EXERCISE DIRECTIONS: The answer must be an exact copy of the lines from the one holding "### 3. On-Chain Referrals" through the final line of the entries, and nothing else.

TASK INPUT:
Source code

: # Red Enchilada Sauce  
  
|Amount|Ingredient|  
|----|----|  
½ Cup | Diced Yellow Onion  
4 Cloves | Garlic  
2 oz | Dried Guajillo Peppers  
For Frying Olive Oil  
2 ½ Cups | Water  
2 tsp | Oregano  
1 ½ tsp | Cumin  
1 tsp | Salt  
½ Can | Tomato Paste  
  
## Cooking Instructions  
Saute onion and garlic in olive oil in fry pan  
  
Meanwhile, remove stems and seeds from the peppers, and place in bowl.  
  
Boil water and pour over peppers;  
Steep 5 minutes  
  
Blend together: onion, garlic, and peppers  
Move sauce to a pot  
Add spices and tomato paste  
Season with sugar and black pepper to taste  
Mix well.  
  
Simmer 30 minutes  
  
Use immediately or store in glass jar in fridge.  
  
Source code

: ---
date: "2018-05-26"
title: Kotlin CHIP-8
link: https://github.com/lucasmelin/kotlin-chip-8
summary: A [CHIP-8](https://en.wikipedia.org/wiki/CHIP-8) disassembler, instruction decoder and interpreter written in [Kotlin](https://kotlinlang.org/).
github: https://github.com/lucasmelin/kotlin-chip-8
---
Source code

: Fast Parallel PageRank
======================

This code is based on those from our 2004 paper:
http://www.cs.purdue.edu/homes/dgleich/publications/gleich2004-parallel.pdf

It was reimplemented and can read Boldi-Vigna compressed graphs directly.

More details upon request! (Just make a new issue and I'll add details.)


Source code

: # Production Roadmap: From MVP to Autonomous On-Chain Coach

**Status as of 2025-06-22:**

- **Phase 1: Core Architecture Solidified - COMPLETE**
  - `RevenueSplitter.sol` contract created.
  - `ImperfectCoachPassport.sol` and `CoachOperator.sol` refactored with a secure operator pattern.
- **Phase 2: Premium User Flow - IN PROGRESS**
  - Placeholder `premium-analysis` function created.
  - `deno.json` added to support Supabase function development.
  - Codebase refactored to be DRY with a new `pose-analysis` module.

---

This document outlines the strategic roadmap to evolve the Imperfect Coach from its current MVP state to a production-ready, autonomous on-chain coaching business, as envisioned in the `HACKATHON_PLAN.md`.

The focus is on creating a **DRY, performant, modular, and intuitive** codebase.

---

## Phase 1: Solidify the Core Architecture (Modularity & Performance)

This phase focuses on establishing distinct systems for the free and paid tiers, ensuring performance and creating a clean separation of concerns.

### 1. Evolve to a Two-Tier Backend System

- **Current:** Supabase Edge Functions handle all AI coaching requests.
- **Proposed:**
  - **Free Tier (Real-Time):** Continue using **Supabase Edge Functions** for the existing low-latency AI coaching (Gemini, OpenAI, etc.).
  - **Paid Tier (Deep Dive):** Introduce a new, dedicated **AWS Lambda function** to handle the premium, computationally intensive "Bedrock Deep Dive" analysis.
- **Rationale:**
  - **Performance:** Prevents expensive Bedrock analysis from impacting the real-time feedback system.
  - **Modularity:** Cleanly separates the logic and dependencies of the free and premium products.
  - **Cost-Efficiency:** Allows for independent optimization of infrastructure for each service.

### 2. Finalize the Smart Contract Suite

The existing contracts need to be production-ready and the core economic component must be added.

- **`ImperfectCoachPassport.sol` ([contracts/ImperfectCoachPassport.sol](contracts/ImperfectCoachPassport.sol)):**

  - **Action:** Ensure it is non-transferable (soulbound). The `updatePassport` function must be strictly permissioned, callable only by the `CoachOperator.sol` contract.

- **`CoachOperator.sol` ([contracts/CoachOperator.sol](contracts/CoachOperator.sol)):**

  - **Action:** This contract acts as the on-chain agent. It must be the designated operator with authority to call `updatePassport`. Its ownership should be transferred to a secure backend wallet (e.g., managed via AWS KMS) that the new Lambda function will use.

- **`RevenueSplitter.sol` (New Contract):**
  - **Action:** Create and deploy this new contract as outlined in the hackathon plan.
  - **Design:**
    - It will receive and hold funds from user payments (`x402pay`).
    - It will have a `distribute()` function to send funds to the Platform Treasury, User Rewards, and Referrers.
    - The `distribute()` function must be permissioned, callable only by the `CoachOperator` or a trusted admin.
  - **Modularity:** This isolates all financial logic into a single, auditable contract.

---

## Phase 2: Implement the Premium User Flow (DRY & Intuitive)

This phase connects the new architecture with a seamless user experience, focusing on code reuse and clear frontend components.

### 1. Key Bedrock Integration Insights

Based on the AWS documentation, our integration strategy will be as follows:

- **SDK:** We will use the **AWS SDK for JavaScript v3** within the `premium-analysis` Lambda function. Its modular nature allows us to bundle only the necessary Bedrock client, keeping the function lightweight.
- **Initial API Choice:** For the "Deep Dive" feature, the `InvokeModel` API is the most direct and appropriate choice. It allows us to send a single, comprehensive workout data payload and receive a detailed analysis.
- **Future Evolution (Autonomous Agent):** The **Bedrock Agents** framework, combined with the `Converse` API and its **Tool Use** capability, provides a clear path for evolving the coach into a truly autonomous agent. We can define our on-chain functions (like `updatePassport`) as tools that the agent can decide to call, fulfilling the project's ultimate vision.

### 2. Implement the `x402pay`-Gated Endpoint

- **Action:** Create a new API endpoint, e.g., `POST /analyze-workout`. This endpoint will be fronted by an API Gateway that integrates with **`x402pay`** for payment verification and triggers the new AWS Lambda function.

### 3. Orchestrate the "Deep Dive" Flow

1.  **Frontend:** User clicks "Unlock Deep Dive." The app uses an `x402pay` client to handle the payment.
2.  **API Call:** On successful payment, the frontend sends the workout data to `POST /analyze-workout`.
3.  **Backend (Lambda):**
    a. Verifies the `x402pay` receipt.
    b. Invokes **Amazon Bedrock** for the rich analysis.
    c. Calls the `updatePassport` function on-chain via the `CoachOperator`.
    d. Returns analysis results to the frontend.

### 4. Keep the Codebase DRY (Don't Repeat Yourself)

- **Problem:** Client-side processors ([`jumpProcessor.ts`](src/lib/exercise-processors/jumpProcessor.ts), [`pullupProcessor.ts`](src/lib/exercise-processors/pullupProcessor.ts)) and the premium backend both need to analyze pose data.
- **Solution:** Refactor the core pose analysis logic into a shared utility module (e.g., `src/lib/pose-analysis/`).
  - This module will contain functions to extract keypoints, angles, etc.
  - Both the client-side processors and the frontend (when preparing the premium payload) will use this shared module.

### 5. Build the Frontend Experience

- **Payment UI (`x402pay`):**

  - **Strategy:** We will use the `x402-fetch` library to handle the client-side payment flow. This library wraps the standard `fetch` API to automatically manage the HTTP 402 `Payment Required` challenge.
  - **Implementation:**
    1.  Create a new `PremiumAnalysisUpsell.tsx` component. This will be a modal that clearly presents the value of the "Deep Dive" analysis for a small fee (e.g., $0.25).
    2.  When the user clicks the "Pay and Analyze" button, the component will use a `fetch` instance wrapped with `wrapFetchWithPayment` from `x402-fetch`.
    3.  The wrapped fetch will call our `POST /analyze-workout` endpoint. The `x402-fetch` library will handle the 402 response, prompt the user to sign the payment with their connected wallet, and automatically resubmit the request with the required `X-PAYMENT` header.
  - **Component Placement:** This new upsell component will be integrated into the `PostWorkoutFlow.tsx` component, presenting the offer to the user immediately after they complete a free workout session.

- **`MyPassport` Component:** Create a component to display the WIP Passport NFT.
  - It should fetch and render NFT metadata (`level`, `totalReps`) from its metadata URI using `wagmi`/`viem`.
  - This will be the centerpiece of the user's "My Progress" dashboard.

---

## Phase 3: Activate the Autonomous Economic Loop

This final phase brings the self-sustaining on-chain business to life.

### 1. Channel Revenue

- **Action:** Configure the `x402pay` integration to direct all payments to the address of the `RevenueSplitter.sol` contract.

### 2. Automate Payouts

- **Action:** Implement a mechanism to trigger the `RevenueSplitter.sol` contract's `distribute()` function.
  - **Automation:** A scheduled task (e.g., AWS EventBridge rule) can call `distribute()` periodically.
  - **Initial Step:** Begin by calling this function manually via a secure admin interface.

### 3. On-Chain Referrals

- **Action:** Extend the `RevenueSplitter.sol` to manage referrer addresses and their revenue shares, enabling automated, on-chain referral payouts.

SOLUTION:
### 3. On-Chain Referrals

- **Action:** Extend the `RevenueSplitter.sol` to manage referrer addresses and their revenue shares, enabling automated, on-chain referral payouts.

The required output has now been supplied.